Les données personnelles sont protégées par quelques grands principes

En France, à l’instar des autres pays de l’Union européenne, l’utilisation des données personnelles doit se faire en conformité avec la Loi Informatique et libertés qui énonce plusieurs grands principes protecteurs de la vie privée.

Le traitement de ces données personnelles doit répondre à certains objectifs de qualité. Les formalités préalables auprès de la CNIL ont pour objet de rendre compte des moyens alloués pour atteindre cette qualité minimale dans le traitement des données, en particulier concernant :

  • La licéité du traitement par rapport aux finalités de celui-ci, qui doivent être adéquates, pertinentes et non excessives
  • La proportionnalité des informations collectées vis-à-vis des finalités poursuivies
  • La correction et les mises à jour des données traitées, voire la suppression de celles-ci lorsque leur usage n’est plus requis
  • L’interdiction d’exportation des données personnelles vers des pays ne présentant pas un degré équivalent de protection

Le droit américain chahute ces principes à double titre

En effet, le degré de protection des données personnelles aux Etats-Unis n’est pas considéré comme équivalent du fait de l’absence de texte spécifiquement dédié à ce sujet et au vu des divergences qui existent entre les conceptions américaine et européenne de la vie privée.

De plus, par une décision du 25 avril, un juge américain, James C. Francis IV, a pour la première fois ordonné la saisie de données d’un non-américain, stockées sur un serveur basé en Irlande d’une entreprise américaine, sur la base du Store Communication Act de 1986, qui peut s’appliquer dans le cadre de tous types d’enquêtes judiciaires.
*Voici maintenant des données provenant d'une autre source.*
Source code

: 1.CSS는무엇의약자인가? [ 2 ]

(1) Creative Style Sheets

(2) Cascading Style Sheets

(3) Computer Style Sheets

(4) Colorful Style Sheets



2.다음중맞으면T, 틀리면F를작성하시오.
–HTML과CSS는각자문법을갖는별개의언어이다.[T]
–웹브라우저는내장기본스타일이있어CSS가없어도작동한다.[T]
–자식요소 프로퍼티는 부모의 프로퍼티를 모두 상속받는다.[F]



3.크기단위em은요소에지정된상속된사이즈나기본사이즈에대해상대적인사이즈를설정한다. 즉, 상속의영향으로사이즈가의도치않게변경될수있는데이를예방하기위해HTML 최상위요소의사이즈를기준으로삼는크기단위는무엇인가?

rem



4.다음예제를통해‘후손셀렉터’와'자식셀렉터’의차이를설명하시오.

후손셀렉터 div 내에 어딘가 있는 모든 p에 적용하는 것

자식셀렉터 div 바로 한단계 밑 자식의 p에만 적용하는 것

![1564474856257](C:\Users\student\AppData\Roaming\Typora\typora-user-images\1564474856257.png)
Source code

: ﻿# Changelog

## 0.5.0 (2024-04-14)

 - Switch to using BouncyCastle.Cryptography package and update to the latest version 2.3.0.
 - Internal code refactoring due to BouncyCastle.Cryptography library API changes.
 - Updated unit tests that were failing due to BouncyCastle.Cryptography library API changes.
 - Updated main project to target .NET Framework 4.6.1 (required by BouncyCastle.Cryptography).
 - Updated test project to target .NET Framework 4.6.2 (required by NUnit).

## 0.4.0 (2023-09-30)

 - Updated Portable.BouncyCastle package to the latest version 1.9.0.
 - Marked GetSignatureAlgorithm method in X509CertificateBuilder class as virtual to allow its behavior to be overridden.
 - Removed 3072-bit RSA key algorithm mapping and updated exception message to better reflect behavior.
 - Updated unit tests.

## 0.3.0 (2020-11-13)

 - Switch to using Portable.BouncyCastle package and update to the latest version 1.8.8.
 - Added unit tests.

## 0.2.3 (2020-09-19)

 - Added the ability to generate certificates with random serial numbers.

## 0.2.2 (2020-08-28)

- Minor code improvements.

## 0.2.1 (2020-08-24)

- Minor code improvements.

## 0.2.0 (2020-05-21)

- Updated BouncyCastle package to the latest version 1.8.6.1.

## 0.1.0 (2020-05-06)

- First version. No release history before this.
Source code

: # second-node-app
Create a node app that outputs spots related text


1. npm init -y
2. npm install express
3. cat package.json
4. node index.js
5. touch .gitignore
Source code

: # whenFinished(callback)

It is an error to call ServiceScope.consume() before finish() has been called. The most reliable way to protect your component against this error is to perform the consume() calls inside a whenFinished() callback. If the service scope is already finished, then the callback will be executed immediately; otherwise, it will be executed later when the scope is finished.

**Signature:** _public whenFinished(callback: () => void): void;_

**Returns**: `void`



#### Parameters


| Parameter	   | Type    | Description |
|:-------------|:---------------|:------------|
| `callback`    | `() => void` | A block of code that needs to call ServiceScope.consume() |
Cela au motif que le lieu de stockage des données importe peu, seul le contrôle effectif par une société américaine ou ayant des « liens suffisants » avec l’Etat américain, est de nature à entrainer où non la compétence du juge américain. Au cours de cette procédure, le 4e amendement qui protège contre les perquisitions arbitraires, fut écarté en matière de cloud computing. Le juge américain s’arroge ainsi de fait un droit d’accès, exportation et sauvegarde de données personnelles d’un ressortissant européen. Cette décision fut confirmée au cours d’une procédure orale en date du 31 juillet 2014.

Il existe donc un risque fort de saisie de données de tous types lorsque celles-ci sont hébergées dans les serveurs d’une entreprise américaine. Si ces pratiques s’inscrivent dans le cadre de procédures judiciaires, ces saisies extraterritoriales couplées aux pratiques de la NSA, font craindre aux entreprises européennes un risque pour la sécurité de leurs données.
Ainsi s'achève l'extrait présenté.